I generally discourage parents from 'outing' themselves as gender critical to school administration for this reason.

I hope that you're one of the fortunate ones, and that your school is being honest. I wish you the best.

However, I'm not optimistic about the state that gender pseudoreligion has left our schools in. While it is true that schools must now contend with the "parent choice" of parents who willingly subject their children to child harm in the name of this new pseudoreligion, I don't think that nonbelievers can rely on the same live-and-let assumptions that they did with regard to other religion in the school setting under the Establishment Clause.

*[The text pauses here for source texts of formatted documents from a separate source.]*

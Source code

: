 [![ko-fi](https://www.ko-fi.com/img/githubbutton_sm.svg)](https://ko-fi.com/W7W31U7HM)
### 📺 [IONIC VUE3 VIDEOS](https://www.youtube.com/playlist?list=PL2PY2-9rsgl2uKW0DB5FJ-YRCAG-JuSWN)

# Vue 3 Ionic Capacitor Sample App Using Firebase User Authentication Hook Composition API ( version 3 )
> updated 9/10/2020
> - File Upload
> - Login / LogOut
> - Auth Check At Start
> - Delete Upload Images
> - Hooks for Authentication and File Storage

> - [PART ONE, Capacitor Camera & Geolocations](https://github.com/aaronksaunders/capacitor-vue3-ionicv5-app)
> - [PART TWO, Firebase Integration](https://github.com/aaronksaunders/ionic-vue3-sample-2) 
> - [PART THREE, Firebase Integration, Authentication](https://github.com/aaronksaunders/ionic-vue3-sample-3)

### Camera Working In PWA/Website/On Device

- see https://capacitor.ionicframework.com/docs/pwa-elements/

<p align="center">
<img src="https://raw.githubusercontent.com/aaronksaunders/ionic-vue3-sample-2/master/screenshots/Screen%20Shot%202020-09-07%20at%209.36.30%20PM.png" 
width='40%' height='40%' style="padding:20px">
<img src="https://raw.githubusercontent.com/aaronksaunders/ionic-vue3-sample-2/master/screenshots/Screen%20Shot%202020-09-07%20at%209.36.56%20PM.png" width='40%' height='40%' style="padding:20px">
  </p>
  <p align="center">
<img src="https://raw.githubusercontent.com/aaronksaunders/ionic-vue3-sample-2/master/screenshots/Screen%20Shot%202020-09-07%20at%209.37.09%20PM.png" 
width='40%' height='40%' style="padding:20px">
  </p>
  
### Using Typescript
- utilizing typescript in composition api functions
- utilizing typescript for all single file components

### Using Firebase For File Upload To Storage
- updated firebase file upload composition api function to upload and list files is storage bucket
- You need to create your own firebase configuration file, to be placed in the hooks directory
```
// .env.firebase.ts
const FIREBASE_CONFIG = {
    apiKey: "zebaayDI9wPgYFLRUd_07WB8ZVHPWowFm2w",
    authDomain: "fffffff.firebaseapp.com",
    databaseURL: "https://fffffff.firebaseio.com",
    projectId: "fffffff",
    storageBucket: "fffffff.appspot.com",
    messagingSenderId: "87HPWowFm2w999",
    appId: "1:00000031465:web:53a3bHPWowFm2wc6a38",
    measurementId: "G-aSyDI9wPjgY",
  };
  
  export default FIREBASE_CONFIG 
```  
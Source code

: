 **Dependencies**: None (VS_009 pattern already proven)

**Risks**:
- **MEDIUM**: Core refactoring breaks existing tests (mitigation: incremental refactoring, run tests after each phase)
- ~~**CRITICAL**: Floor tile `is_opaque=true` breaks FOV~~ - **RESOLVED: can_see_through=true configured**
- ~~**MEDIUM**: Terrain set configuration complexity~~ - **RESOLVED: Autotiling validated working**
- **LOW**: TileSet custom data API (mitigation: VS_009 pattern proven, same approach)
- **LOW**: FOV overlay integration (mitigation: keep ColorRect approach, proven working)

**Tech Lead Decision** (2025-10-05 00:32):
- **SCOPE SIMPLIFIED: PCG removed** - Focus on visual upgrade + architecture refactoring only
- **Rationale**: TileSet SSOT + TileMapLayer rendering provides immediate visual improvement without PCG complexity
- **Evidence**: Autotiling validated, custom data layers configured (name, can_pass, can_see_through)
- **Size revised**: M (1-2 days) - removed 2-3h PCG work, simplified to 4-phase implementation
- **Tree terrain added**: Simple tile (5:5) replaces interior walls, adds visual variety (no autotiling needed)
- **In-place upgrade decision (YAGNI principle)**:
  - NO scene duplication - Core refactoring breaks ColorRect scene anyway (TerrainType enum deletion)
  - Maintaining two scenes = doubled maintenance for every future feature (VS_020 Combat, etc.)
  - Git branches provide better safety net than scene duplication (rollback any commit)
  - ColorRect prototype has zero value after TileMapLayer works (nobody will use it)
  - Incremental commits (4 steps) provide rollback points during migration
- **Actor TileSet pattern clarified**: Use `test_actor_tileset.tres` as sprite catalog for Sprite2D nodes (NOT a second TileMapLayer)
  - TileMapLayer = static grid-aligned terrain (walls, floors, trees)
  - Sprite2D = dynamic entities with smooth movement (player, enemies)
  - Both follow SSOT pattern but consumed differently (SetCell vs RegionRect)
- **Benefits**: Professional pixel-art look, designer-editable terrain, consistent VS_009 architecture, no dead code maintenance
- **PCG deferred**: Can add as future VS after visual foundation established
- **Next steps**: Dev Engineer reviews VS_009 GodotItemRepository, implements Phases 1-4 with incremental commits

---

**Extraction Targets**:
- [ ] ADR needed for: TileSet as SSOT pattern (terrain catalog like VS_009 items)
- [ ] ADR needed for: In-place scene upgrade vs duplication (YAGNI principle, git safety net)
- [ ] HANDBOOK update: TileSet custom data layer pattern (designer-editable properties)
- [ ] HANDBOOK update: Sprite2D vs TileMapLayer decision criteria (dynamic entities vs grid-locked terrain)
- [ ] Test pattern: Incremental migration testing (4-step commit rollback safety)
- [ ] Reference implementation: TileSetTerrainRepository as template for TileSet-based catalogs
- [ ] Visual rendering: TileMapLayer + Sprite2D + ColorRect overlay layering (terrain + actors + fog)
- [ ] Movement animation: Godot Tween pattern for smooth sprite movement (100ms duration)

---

The presence of crucifixes, yarmulkes, and head scarves on students doesn't compel other students to share in the beliefs of the practitioners; whereas the presence of neopronouns and nonfactual sexual "identities" does.

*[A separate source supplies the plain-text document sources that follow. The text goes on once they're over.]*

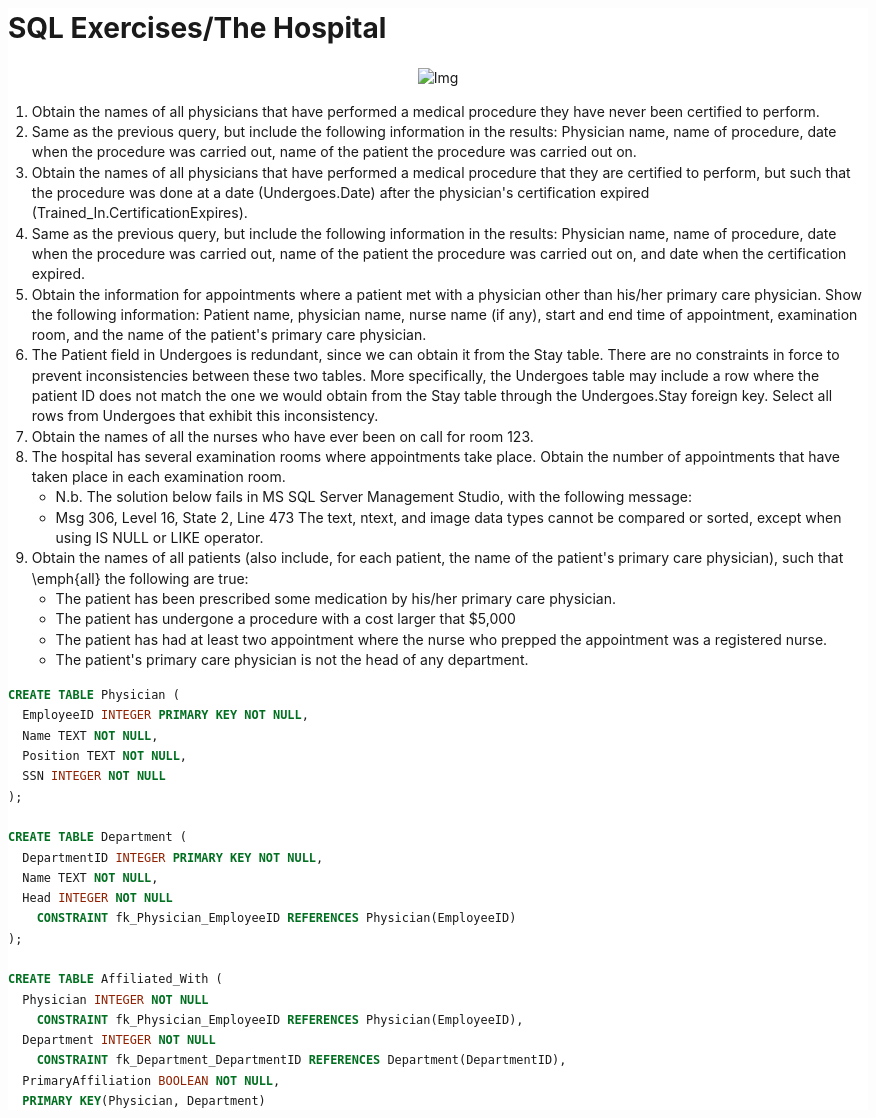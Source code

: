 # SQL Exercises/The Hospital

<div style="text-align:center;">
    <img src="https://imgur.com/CuaSHhV.png" alt="Img">
</div>
  
1. Obtain the names of all physicians that have performed a medical procedure they have never been certified to perform.
2. Same as the previous query, but include the following information in the results: Physician name, name of procedure, date when the procedure was carried out, name of the patient the procedure was carried out on.
3. Obtain the names of all physicians that have performed a medical procedure that they are certified to perform, but such that the procedure was done at a date (Undergoes.Date) after the physician's certification expired (Trained_In.CertificationExpires).
4. Same as the previous query, but include the following information in the results: Physician name, name of procedure, date when the procedure was carried out, name of the patient the procedure was carried out on, and date when the certification expired.
5. Obtain the information for appointments where a patient met with a physician other than his/her primary care physician. Show the following information: Patient name, physician name, nurse name (if any), start and end time of appointment, examination room, and the name of the patient's primary care physician.
6. The Patient field in Undergoes is redundant, since we can obtain it from the Stay table. There are no constraints in force to prevent inconsistencies between these two tables. More specifically, the Undergoes table may include a row where the patient ID does not match the one we would obtain from the Stay table through the Undergoes.Stay foreign key. Select all rows from Undergoes that exhibit this inconsistency.
7. Obtain the names of all the nurses who have ever been on call for room 123.
8. The hospital has several examination rooms where appointments take place. Obtain the number of appointments that have taken place in each examination room.
    * N.b. The solution below fails in MS SQL Server Management Studio, with the following message:
    * Msg 306, Level 16, State 2, Line 473
 The text, ntext, and image data types cannot be compared or sorted, except when using IS NULL or LIKE operator.
9. Obtain the names of all patients (also include, for each patient, the name of the patient's primary care physician), such that \emph{all} the following are true:
    * The patient has been prescribed some medication by his/her primary care physician.
    * The patient has undergone a procedure with a cost larger that $5,000
    * The patient has had at least two appointment where the nurse who prepped the appointment was a registered nurse.
    * The patient's primary care physician is not the head of any department.

```sql
CREATE TABLE Physician (
  EmployeeID INTEGER PRIMARY KEY NOT NULL,
  Name TEXT NOT NULL,
  Position TEXT NOT NULL,
  SSN INTEGER NOT NULL
); 

CREATE TABLE Department (
  DepartmentID INTEGER PRIMARY KEY NOT NULL,
  Name TEXT NOT NULL,
  Head INTEGER NOT NULL
    CONSTRAINT fk_Physician_EmployeeID REFERENCES Physician(EmployeeID)
);

CREATE TABLE Affiliated_With (
  Physician INTEGER NOT NULL
    CONSTRAINT fk_Physician_EmployeeID REFERENCES Physician(EmployeeID),
  Department INTEGER NOT NULL
    CONSTRAINT fk_Department_DepartmentID REFERENCES Department(DepartmentID),
  PrimaryAffiliation BOOLEAN NOT NULL,
  PRIMARY KEY(Physician, Department)
```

Hopefully your child has learned enough to have tired of this cult, and will be able to navigate this unconstitutional compulsion.

But, given that we as adults still find ourselves slipping into apologetic wording, giving lip service to the idea that child abuse is a "right," I think it's premature to assume that a child will be able to do what we ourselves can't.

I'm sad to say that I no longer have any faith that the public education situation is navigable. I don't have the solution. But I suspect that politely acknowledging other parents' "right," to abuse their children in ways that make our own children complicit, is definitely not it.

I find the whole situation heartbreaking. And terrifying.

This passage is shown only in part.